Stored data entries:
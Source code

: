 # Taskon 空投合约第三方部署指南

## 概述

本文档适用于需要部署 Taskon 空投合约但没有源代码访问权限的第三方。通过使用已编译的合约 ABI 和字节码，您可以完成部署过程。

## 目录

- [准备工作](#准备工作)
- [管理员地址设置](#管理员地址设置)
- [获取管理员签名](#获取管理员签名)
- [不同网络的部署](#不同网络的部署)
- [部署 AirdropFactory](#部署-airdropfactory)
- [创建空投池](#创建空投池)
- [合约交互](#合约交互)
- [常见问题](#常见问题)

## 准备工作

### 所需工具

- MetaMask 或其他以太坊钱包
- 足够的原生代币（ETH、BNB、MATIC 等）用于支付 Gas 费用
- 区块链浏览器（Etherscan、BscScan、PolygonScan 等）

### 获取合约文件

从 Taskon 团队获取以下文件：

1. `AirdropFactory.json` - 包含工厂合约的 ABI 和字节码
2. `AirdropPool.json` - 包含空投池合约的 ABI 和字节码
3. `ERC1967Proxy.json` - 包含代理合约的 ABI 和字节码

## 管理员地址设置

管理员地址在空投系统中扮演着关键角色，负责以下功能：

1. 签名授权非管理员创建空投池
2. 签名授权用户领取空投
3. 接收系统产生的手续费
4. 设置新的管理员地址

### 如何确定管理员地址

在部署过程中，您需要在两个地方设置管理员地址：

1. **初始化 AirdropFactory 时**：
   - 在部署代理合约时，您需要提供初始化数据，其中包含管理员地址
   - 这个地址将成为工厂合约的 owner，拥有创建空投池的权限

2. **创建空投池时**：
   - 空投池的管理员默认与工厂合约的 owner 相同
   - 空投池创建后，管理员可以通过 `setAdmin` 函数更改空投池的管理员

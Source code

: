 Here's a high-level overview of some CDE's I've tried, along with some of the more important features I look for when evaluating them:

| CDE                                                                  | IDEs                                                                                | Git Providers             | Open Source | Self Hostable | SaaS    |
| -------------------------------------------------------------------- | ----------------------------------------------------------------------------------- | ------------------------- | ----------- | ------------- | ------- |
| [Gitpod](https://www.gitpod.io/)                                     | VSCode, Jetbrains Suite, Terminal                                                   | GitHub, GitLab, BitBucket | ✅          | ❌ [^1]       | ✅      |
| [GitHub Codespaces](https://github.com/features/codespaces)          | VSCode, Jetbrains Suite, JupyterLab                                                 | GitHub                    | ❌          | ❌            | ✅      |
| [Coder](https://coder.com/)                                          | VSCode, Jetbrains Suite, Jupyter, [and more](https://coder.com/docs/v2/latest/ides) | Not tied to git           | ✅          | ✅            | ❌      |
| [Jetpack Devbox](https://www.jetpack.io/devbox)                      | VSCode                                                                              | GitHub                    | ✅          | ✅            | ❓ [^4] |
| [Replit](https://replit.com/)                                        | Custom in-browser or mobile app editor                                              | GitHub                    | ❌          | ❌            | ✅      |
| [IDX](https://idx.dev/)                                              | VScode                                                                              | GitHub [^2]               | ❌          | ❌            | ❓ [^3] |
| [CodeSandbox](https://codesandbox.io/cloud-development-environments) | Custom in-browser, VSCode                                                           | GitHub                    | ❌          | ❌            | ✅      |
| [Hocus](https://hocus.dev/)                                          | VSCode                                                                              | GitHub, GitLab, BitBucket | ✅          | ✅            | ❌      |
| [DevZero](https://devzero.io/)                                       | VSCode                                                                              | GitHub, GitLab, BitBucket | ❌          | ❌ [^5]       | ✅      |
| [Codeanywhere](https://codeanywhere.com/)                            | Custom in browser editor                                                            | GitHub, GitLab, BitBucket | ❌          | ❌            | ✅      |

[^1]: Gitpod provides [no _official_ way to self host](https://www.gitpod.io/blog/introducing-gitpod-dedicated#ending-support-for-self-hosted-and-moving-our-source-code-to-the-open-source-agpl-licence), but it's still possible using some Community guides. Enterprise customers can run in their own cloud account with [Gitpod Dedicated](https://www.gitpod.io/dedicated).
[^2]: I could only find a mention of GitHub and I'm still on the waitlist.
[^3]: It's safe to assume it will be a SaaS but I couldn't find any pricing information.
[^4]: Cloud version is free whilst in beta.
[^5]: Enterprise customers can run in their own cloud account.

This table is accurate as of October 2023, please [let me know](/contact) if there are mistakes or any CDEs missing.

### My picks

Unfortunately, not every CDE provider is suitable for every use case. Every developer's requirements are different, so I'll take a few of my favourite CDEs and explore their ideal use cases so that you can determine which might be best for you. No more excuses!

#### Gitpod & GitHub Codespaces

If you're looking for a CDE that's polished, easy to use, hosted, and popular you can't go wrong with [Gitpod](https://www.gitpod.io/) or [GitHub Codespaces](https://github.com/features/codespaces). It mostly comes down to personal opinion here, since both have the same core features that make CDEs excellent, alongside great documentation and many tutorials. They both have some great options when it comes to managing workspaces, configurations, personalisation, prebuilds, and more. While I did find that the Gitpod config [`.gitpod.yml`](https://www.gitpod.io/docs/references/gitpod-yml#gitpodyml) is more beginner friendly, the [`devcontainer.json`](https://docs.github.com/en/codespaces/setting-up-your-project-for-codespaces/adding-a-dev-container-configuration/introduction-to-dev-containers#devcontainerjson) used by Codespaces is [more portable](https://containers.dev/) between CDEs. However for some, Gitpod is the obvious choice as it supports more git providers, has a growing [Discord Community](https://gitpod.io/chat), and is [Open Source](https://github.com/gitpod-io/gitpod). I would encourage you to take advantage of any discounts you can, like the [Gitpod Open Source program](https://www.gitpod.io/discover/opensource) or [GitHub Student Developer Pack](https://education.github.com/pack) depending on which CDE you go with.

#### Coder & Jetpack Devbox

_What the task asks_
Apply a filter for "still" to the data above, then copy each line that matches.

_Response area_
[^1]: Gitpod provides [no _official_ way to self host](https://www.gitpod.io/blog/introducing-gitpod-dedicated#ending-support-for-self-hosted-and-moving-our-source-code-to-the-open-source-agpl-licence), but it's still possible using some Community guides. Enterprise customers can run in their own cloud account with [Gitpod Dedicated](https://www.gitpod.io/dedicated).
[^2]: I could only find a mention of GitHub and I'm still on the waitlist.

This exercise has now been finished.